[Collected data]
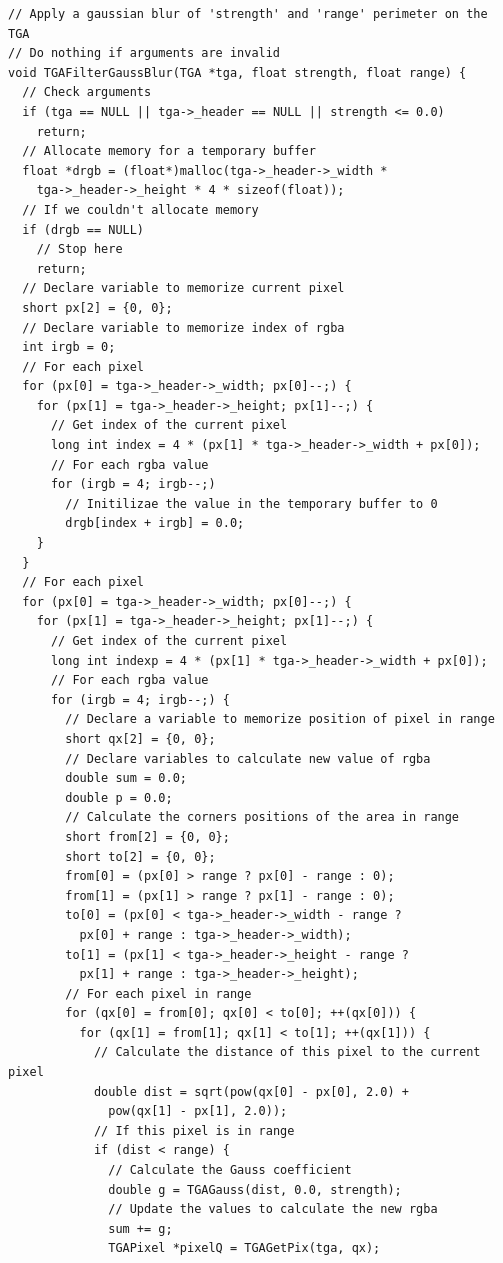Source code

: \documentclass[12pt, a4paper]{article}
\begin{document}
\begin{scriptsize}
\begin{ttfamily}
\begin{lstlisting}
// Apply a gaussian blur of 'strength' and 'range' perimeter on the TGA
// Do nothing if arguments are invalid 
void TGAFilterGaussBlur(TGA *tga, float strength, float range) {
  // Check arguments
  if (tga == NULL || tga->_header == NULL || strength <= 0.0)
    return;
  // Allocate memory for a temporary buffer
  float *drgb = (float*)malloc(tga->_header->_width *
    tga->_header->_height * 4 * sizeof(float));
  // If we couldn't allocate memory
  if (drgb == NULL)
    // Stop here
    return;
  // Declare variable to memorize current pixel
  short px[2] = {0, 0};
  // Declare variable to memorize index of rgba
  int irgb = 0;
  // For each pixel
  for (px[0] = tga->_header->_width; px[0]--;) {
    for (px[1] = tga->_header->_height; px[1]--;) {
      // Get index of the current pixel
      long int index = 4 * (px[1] * tga->_header->_width + px[0]);
      // For each rgba value
      for (irgb = 4; irgb--;)
        // Initilizae the value in the temporary buffer to 0
        drgb[index + irgb] = 0.0;
    }
  }
  // For each pixel
  for (px[0] = tga->_header->_width; px[0]--;) {
    for (px[1] = tga->_header->_height; px[1]--;) {
      // Get index of the current pixel
      long int indexp = 4 * (px[1] * tga->_header->_width + px[0]);
      // For each rgba value
      for (irgb = 4; irgb--;) {
        // Declare a variable to memorize position of pixel in range
        short qx[2] = {0, 0};
        // Declare variables to calculate new value of rgba
        double sum = 0.0;
        double p = 0.0;
        // Calculate the corners positions of the area in range
        short from[2] = {0, 0};
        short to[2] = {0, 0};
        from[0] = (px[0] > range ? px[0] - range : 0);
        from[1] = (px[1] > range ? px[1] - range : 0);
        to[0] = (px[0] < tga->_header->_width - range ? 
          px[0] + range : tga->_header->_width);
        to[1] = (px[1] < tga->_header->_height - range ? 
          px[1] + range : tga->_header->_height);
        // For each pixel in range
        for (qx[0] = from[0]; qx[0] < to[0]; ++(qx[0])) {
          for (qx[1] = from[1]; qx[1] < to[1]; ++(qx[1])) {
            // Calculate the distance of this pixel to the current pixel
            double dist = sqrt(pow(qx[0] - px[0], 2.0) + 
              pow(qx[1] - px[1], 2.0));
            // If this pixel is in range
            if (dist < range) {
              // Calculate the Gauss coefficient
              double g = TGAGauss(dist, 0.0, strength);
              // Update the values to calculate the new rgba
              sum += g;
              TGAPixel *pixelQ = TGAGetPix(tga, qx);

\end{lstlisting}
\end{ttfamily}
\end{scriptsize}
\end{document}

» **What you need to do**: Throughout the data above, count the lines where the word "rgba" occurs, and report that figure alone.

» **Result for this exercise**: 5